Preferably not something mainstream as that kind would already be widely available to watch for most and the goal is to widen the audience of lesser known movies that need to be shown just as much. Like really very obscure stuff preferably.
Thank you comrades.
edit : here's your list:
spoiler
Come and see
Tender Comrade
The North Star
Reds
My Brothers and Sisters to the North
The Spook Who Sat By The Door
Harlan County, USA
Matewan
Robocop
Z
Stop Filming Us
Gaza Fights for Freedom
Nuit et Brouillard
Der Fall Gleiwitz
Network
Dog Day Afternoon
The Unknown War
Weekend
La Chinoise
Blue Gold
Syriana
Dominion
Earthlings
Carnage
Okja
Lucio
The Act of Killing
The Look of Silence
The planet of the Humans
Seaspiracy
Hypernormalization
Hotel Terminus
Man With A Movie Camera
The Organizer (i compagni)
Investigation of a Citizen Above Suspicion
Property is No Longer a Theft
The Working Class Goes to Heaven
Hara-Kiri
The Human Condition
Pitfall
Woman in the dunes
Good Morning
Night and Fog in Japan
Three Resurrected Drunkards
Death by Hanging
Canoa: A Shameful Memory
Xala
Sorry to Bother You
Black Gold
Barry
The Times of Harvey Milk
Las Sandinistas
I have been too timid to watch “Come and See”, but am told that it is very powerful.
It is ! I love it, its reputation is well worth.
Tender Comrade, The North Star, Reds
thank you !
I found it overwrought and overly dramatic.

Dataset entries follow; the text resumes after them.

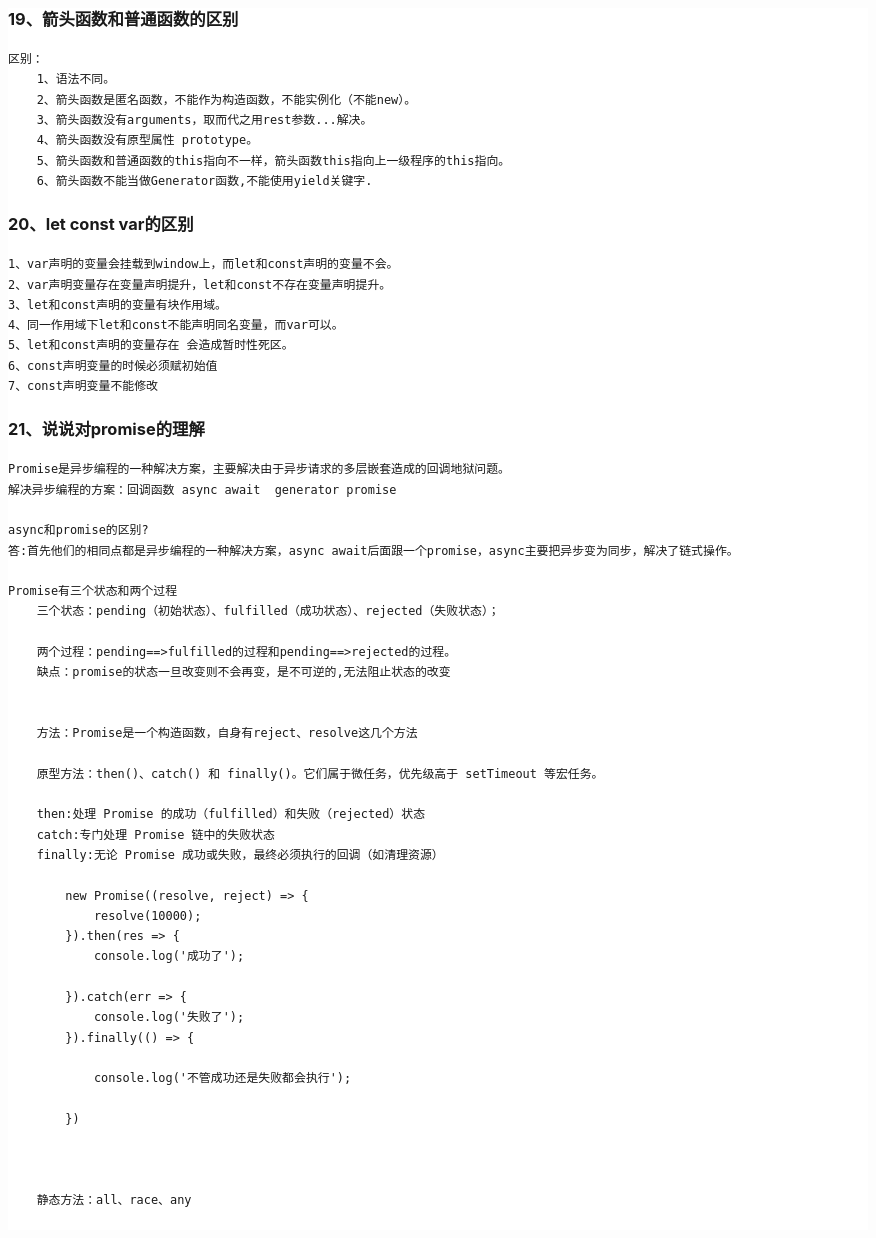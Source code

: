 ### 19、箭头函数和普通函数的区别

```
区别：
	1、语法不同。
	2、箭头函数是匿名函数，不能作为构造函数，不能实例化（不能new）。
	3、箭头函数没有arguments，取而代之用rest参数...解决。
	4、箭头函数没有原型属性 prototype。
	5、箭头函数和普通函数的this指向不一样，箭头函数this指向上一级程序的this指向。
	6、箭头函数不能当做Generator函数,不能使用yield关键字.
```

### 20、let const var的区别

```
1、var声明的变量会挂载到window上，而let和const声明的变量不会。
2、var声明变量存在变量声明提升，let和const不存在变量声明提升。
3、let和const声明的变量有块作用域。
4、同一作用域下let和const不能声明同名变量，而var可以。
5、let和const声明的变量存在 会造成暂时性死区。
6、const声明变量的时候必须赋初始值
7、const声明变量不能修改
```

### 21、说说对promise的理解

```
Promise是异步编程的一种解决方案，主要解决由于异步请求的多层嵌套造成的回调地狱问题。
解决异步编程的方案：回调函数 async await  generator promise

async和promise的区别?
答:首先他们的相同点都是异步编程的一种解决方案，async await后面跟一个promise，async主要把异步变为同步，解决了链式操作。

Promise有三个状态和两个过程
	三个状态：pending（初始状态）、fulfilled（成功状态）、rejected（失败状态）；
	
	两个过程：pending==>fulfilled的过程和pending==>rejected的过程。
	缺点：promise的状态一旦改变则不会再变，是不可逆的,无法阻止状态的改变
	
	
	方法：Promise是一个构造函数，自身有reject、resolve这几个方法
	
	原型方法：then()、catch() 和 finally()。它们属于微任务，优先级高于 setTimeout 等宏任务。
	
	then:处理 Promise 的成功（fulfilled）和失败（rejected）状态
	catch:专门处理 Promise 链中的失败状态
    finally:无论 Promise 成功或失败，最终必须执行的回调（如清理资源）

        new Promise((resolve, reject) => {
            resolve(10000);
        }).then(res => {
            console.log('成功了');

        }).catch(err => {
            console.log('失败了');
        }).finally(() => {

            console.log('不管成功还是失败都会执行');

        })

	
	
	静态方法：all、race、any
	
```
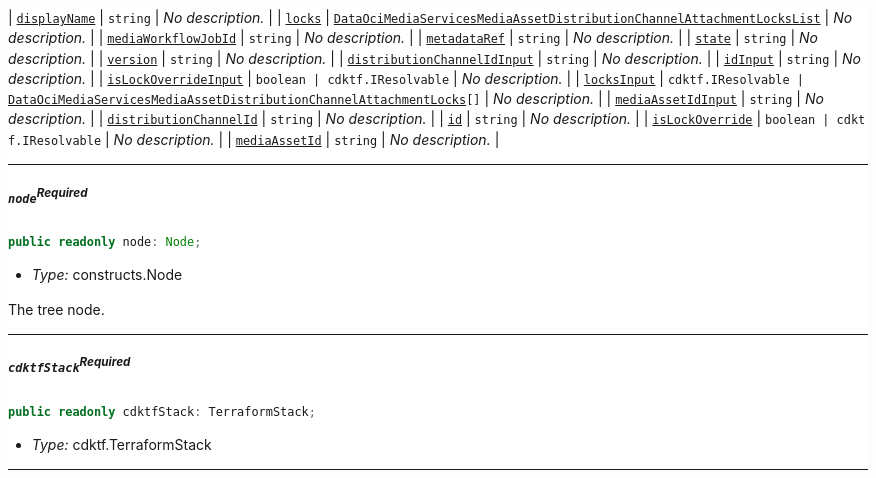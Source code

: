 | <code><a href="#rhizo-co-terraform-provider-oci.dataOciMediaServicesMediaAssetDistributionChannelAttachment.DataOciMediaServicesMediaAssetDistributionChannelAttachment.property.displayName">displayName</a></code> | <code>string</code> | *No description.* |
| <code><a href="#rhizo-co-terraform-provider-oci.dataOciMediaServicesMediaAssetDistributionChannelAttachment.DataOciMediaServicesMediaAssetDistributionChannelAttachment.property.locks">locks</a></code> | <code><a href="#rhizo-co-terraform-provider-oci.dataOciMediaServicesMediaAssetDistributionChannelAttachment.DataOciMediaServicesMediaAssetDistributionChannelAttachmentLocksList">DataOciMediaServicesMediaAssetDistributionChannelAttachmentLocksList</a></code> | *No description.* |
| <code><a href="#rhizo-co-terraform-provider-oci.dataOciMediaServicesMediaAssetDistributionChannelAttachment.DataOciMediaServicesMediaAssetDistributionChannelAttachment.property.mediaWorkflowJobId">mediaWorkflowJobId</a></code> | <code>string</code> | *No description.* |
| <code><a href="#rhizo-co-terraform-provider-oci.dataOciMediaServicesMediaAssetDistributionChannelAttachment.DataOciMediaServicesMediaAssetDistributionChannelAttachment.property.metadataRef">metadataRef</a></code> | <code>string</code> | *No description.* |
| <code><a href="#rhizo-co-terraform-provider-oci.dataOciMediaServicesMediaAssetDistributionChannelAttachment.DataOciMediaServicesMediaAssetDistributionChannelAttachment.property.state">state</a></code> | <code>string</code> | *No description.* |
| <code><a href="#rhizo-co-terraform-provider-oci.dataOciMediaServicesMediaAssetDistributionChannelAttachment.DataOciMediaServicesMediaAssetDistributionChannelAttachment.property.version">version</a></code> | <code>string</code> | *No description.* |
| <code><a href="#rhizo-co-terraform-provider-oci.dataOciMediaServicesMediaAssetDistributionChannelAttachment.DataOciMediaServicesMediaAssetDistributionChannelAttachment.property.distributionChannelIdInput">distributionChannelIdInput</a></code> | <code>string</code> | *No description.* |
| <code><a href="#rhizo-co-terraform-provider-oci.dataOciMediaServicesMediaAssetDistributionChannelAttachment.DataOciMediaServicesMediaAssetDistributionChannelAttachment.property.idInput">idInput</a></code> | <code>string</code> | *No description.* |
| <code><a href="#rhizo-co-terraform-provider-oci.dataOciMediaServicesMediaAssetDistributionChannelAttachment.DataOciMediaServicesMediaAssetDistributionChannelAttachment.property.isLockOverrideInput">isLockOverrideInput</a></code> | <code>boolean \| cdktf.IResolvable</code> | *No description.* |
| <code><a href="#rhizo-co-terraform-provider-oci.dataOciMediaServicesMediaAssetDistributionChannelAttachment.DataOciMediaServicesMediaAssetDistributionChannelAttachment.property.locksInput">locksInput</a></code> | <code>cdktf.IResolvable \| <a href="#rhizo-co-terraform-provider-oci.dataOciMediaServicesMediaAssetDistributionChannelAttachment.DataOciMediaServicesMediaAssetDistributionChannelAttachmentLocks">DataOciMediaServicesMediaAssetDistributionChannelAttachmentLocks</a>[]</code> | *No description.* |
| <code><a href="#rhizo-co-terraform-provider-oci.dataOciMediaServicesMediaAssetDistributionChannelAttachment.DataOciMediaServicesMediaAssetDistributionChannelAttachment.property.mediaAssetIdInput">mediaAssetIdInput</a></code> | <code>string</code> | *No description.* |
| <code><a href="#rhizo-co-terraform-provider-oci.dataOciMediaServicesMediaAssetDistributionChannelAttachment.DataOciMediaServicesMediaAssetDistributionChannelAttachment.property.distributionChannelId">distributionChannelId</a></code> | <code>string</code> | *No description.* |
| <code><a href="#rhizo-co-terraform-provider-oci.dataOciMediaServicesMediaAssetDistributionChannelAttachment.DataOciMediaServicesMediaAssetDistributionChannelAttachment.property.id">id</a></code> | <code>string</code> | *No description.* |
| <code><a href="#rhizo-co-terraform-provider-oci.dataOciMediaServicesMediaAssetDistributionChannelAttachment.DataOciMediaServicesMediaAssetDistributionChannelAttachment.property.isLockOverride">isLockOverride</a></code> | <code>boolean \| cdktf.IResolvable</code> | *No description.* |
| <code><a href="#rhizo-co-terraform-provider-oci.dataOciMediaServicesMediaAssetDistributionChannelAttachment.DataOciMediaServicesMediaAssetDistributionChannelAttachment.property.mediaAssetId">mediaAssetId</a></code> | <code>string</code> | *No description.* |

---

##### `node`<sup>Required</sup> <a name="node" id="rhizo-co-terraform-provider-oci.dataOciMediaServicesMediaAssetDistributionChannelAttachment.DataOciMediaServicesMediaAssetDistributionChannelAttachment.property.node"></a>

```typescript
public readonly node: Node;
```

- *Type:* constructs.Node

The tree node.

---

##### `cdktfStack`<sup>Required</sup> <a name="cdktfStack" id="rhizo-co-terraform-provider-oci.dataOciMediaServicesMediaAssetDistributionChannelAttachment.DataOciMediaServicesMediaAssetDistributionChannelAttachment.property.cdktfStack"></a>

```typescript
public readonly cdktfStack: TerraformStack;
```

- *Type:* cdktf.TerraformStack

---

Like, what the Nazis did in the Soviet Union was horrific enough, you don't have to make shit up.
That's possibly the dumbest take I've ever heard about this movie. How is a kid with PTSD who gets sad when he finds out his whole family has been exterminated overly dramatic?

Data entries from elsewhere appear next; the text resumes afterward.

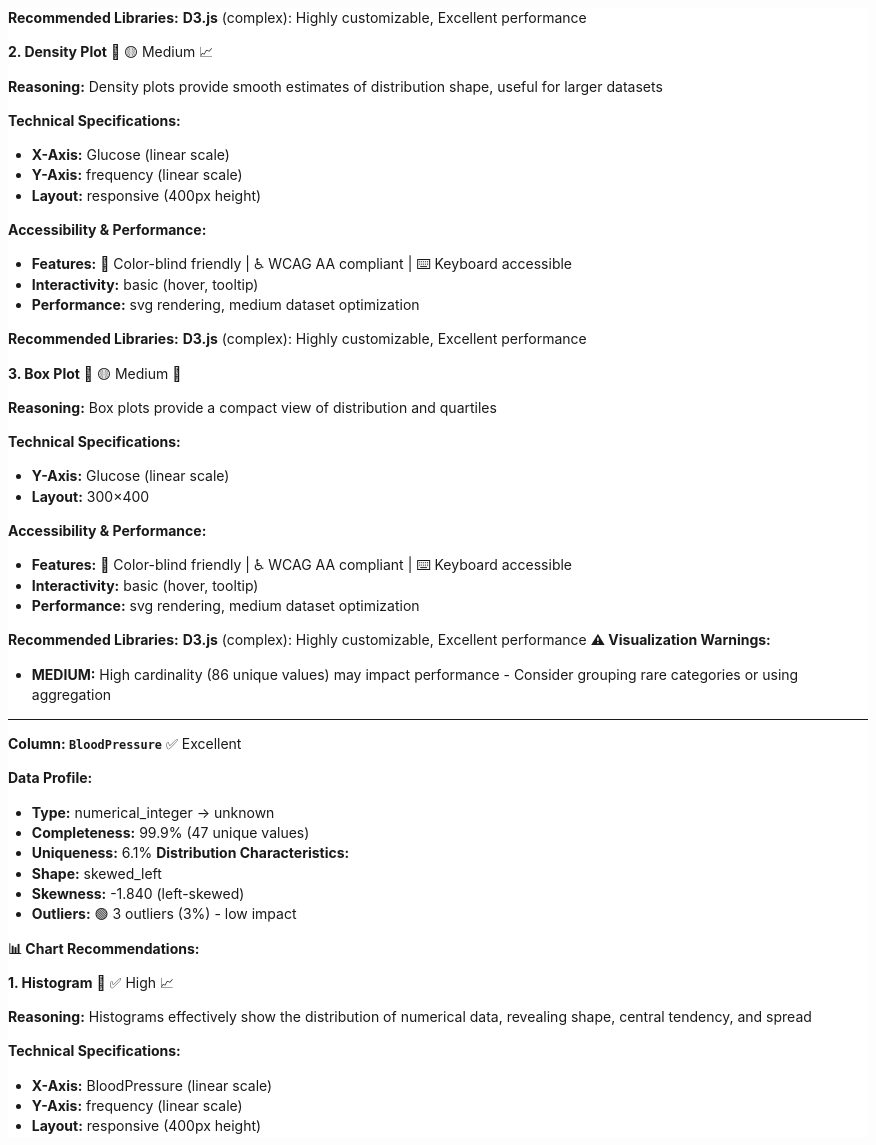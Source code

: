 **Recommended Libraries:** **D3.js** (complex): Highly customizable, Excellent performance

**2. Density Plot** 🥉 🟡 Medium 📈

**Reasoning:** Density plots provide smooth estimates of distribution shape, useful for larger datasets

**Technical Specifications:**
* **X-Axis:** Glucose (linear scale)
* **Y-Axis:** frequency (linear scale)
* **Layout:** responsive (400px height)

**Accessibility & Performance:**
* **Features:** 🎨 Color-blind friendly | ♿ WCAG AA compliant | ⌨️ Keyboard accessible
* **Interactivity:** basic (hover, tooltip)
* **Performance:** svg rendering, medium dataset optimization

**Recommended Libraries:** **D3.js** (complex): Highly customizable, Excellent performance

**3. Box Plot** 🥈 🟡 Medium 🎯

**Reasoning:** Box plots provide a compact view of distribution and quartiles

**Technical Specifications:**
* **Y-Axis:** Glucose (linear scale)
* **Layout:** 300×400

**Accessibility & Performance:**
* **Features:** 🎨 Color-blind friendly | ♿ WCAG AA compliant | ⌨️ Keyboard accessible
* **Interactivity:** basic (hover, tooltip)
* **Performance:** svg rendering, medium dataset optimization

**Recommended Libraries:** **D3.js** (complex): Highly customizable, Excellent performance
**⚠️ Visualization Warnings:**
* **MEDIUM:** High cardinality (86 unique values) may impact performance - Consider grouping rare categories or using aggregation

---
**Column: `BloodPressure`** ✅ Excellent

**Data Profile:**
* **Type:** numerical_integer → unknown
* **Completeness:** 99.9% (47 unique values)
* **Uniqueness:** 6.1% 
**Distribution Characteristics:**
* **Shape:** skewed_left
* **Skewness:** -1.840 (left-skewed)
* **Outliers:** 🟢 3 outliers (3%) - low impact

**📊 Chart Recommendations:**

**1. Histogram** 🥇 ✅ High 📈

**Reasoning:** Histograms effectively show the distribution of numerical data, revealing shape, central tendency, and spread

**Technical Specifications:**
* **X-Axis:** BloodPressure (linear scale)
* **Y-Axis:** frequency (linear scale)
* **Layout:** responsive (400px height)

Have you actually watched it? It's overdone, and I've since come to know that most Russian war films are totally overdone. The subject matter is compelling enough if they just stick to the facts. But no, they have to go off the rails and invent ridiculous stuff in an attempt to get even more of an emotional reaction. When you've got to exaggerate the crimes of historical Nazis in order to make your point, you may have crossed a line somewhere.
I don't follow. What crimes were exaggerated? The worst crimes depicted in the movie; rape, the holocaust by bullet, packing non-combatants into buildings and burning them to the ground, all happened. Führer Directive No. 46 instructed the SS to do exactly those things in occupied territory. There are numerous first hand accounts from Belarus and elsewhere of the Nazis committing these crimes. Am I just misunderstanding what you mean?
What is the "ridiculous stuff" they "invented"?
The scene where all the Germans are having a party and laughing sticks out in my mind. It's just dumb. They performed enough real atrocities without the filmmakers having to exaggerate and going over the top.
I love the film and somewhat agree with you, but I just don't appreciate the conceptual ending. Feels a bit overlong.
I get it though, between this and the overly dramatic representation of the nazis laughing and partying and stuff : you can't represent atrocities, it will only be a bastardization.
That's why the film relies on the perspective of the child : the war IS overdramatic, is traumatizing, and he has to cope with it. By imagining any of this never happening, by viewing the nazis as pure evil. It's a necessary mechanism to not become completely mad. And it fails, I guess. War will get through you and hollow your bones to the core.